### Activity
Filter out all lines without the word "ญหาได" from the data below, please, and copy the rest.

### Data
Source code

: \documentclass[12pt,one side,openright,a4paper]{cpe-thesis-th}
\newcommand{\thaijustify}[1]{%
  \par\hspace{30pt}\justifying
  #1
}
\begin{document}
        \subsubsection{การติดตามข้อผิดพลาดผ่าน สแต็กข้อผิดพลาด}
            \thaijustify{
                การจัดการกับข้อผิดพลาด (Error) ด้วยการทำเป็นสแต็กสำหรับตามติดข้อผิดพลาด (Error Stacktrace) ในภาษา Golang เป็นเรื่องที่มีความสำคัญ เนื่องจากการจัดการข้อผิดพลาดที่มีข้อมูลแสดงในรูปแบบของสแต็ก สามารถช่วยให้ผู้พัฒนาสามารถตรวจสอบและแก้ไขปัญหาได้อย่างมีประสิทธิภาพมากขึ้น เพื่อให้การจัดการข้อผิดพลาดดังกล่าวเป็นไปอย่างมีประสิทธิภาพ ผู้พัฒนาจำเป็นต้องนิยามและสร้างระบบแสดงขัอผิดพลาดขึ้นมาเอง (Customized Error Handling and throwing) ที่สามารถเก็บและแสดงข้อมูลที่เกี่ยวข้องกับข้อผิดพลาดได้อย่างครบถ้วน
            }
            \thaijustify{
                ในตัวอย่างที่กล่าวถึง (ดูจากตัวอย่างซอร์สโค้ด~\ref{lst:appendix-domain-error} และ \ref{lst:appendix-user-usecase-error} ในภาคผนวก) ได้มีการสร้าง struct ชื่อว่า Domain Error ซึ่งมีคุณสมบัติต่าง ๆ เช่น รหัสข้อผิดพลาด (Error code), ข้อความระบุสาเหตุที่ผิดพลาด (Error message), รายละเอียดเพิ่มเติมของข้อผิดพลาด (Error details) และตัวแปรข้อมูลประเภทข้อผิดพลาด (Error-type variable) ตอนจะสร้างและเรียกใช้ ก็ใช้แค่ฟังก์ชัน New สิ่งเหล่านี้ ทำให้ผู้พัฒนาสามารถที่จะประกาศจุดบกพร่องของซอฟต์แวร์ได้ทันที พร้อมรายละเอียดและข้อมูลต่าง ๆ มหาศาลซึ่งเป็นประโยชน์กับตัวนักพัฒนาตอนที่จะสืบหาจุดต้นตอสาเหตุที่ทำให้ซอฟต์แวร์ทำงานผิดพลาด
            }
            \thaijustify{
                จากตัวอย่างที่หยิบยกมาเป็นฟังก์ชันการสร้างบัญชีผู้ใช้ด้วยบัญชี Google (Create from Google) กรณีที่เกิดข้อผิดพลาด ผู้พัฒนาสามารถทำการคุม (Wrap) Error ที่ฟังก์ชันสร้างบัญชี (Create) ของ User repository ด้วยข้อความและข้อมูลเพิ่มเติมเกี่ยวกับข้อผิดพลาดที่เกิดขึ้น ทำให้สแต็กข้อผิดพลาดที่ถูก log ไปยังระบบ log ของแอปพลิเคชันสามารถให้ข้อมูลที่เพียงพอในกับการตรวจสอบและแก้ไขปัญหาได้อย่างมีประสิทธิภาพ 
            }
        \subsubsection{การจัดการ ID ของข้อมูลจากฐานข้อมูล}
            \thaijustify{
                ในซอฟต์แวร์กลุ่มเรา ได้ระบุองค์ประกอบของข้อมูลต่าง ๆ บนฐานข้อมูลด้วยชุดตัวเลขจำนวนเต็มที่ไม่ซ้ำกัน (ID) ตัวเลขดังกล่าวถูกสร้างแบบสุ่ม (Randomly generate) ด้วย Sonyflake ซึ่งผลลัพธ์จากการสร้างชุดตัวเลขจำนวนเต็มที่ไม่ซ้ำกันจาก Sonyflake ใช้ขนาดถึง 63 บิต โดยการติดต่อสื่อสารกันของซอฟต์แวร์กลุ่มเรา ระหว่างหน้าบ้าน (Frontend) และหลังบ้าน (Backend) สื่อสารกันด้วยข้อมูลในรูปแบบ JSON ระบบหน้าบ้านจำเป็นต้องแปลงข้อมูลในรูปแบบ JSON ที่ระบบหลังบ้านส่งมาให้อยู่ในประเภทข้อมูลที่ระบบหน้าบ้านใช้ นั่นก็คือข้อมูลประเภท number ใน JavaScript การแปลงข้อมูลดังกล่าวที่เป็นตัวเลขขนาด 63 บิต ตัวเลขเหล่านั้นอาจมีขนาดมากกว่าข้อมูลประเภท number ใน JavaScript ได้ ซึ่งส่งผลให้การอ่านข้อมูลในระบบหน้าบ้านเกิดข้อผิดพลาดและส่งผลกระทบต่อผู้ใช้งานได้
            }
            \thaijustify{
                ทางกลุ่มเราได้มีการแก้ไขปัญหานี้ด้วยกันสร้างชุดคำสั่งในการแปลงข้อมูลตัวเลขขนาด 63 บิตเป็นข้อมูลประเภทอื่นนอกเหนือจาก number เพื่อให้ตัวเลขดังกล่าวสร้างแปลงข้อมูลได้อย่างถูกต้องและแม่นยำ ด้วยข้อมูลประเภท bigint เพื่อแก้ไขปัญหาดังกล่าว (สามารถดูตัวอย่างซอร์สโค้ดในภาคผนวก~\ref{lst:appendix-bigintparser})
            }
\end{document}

### Result of this exercise
                การจัดการกับข้อผิดพลาด (Error) ด้วยการทำเป็นสแต็กสำหรับตามติดข้อผิดพลาด (Error Stacktrace) ในภาษา Golang เป็นเรื่องที่มีความสำคัญ เนื่องจากการจัดการข้อผิดพลาดที่มีข้อมูลแสดงในรูปแบบของสแต็ก สามารถช่วยให้ผู้พัฒนาสามารถตรวจสอบและแก้ไขปัญหาได้อย่างมีประสิทธิภาพมากขึ้น เพื่อให้การจัดการข้อผิดพลาดดังกล่าวเป็นไปอย่างมีประสิทธิภาพ ผู้พัฒนาจำเป็นต้องนิยามและสร้างระบบแสดงขัอผิดพลาดขึ้นมาเอง (Customized Error Handling and throwing) ที่สามารถเก็บและแสดงข้อมูลที่เกี่ยวข้องกับข้อผิดพลาดได้อย่างครบถ้วน
                จากตัวอย่างที่หยิบยกมาเป็นฟังก์ชันการสร้างบัญชีผู้ใช้ด้วยบัญชี Google (Create from Google) กรณีที่เกิดข้อผิดพลาด ผู้พัฒนาสามารถทำการคุม (Wrap) Error ที่ฟังก์ชันสร้างบัญชี (Create) ของ User repository ด้วยข้อความและข้อมูลเพิ่มเติมเกี่ยวกับข้อผิดพลาดที่เกิดขึ้น ทำให้สแต็กข้อผิดพลาดที่ถูก log ไปยังระบบ log ของแอปพลิเคชันสามารถให้ข้อมูลที่เพียงพอในกับการตรวจสอบและแก้ไขปัญหาได้อย่างมีประสิทธิภาพ 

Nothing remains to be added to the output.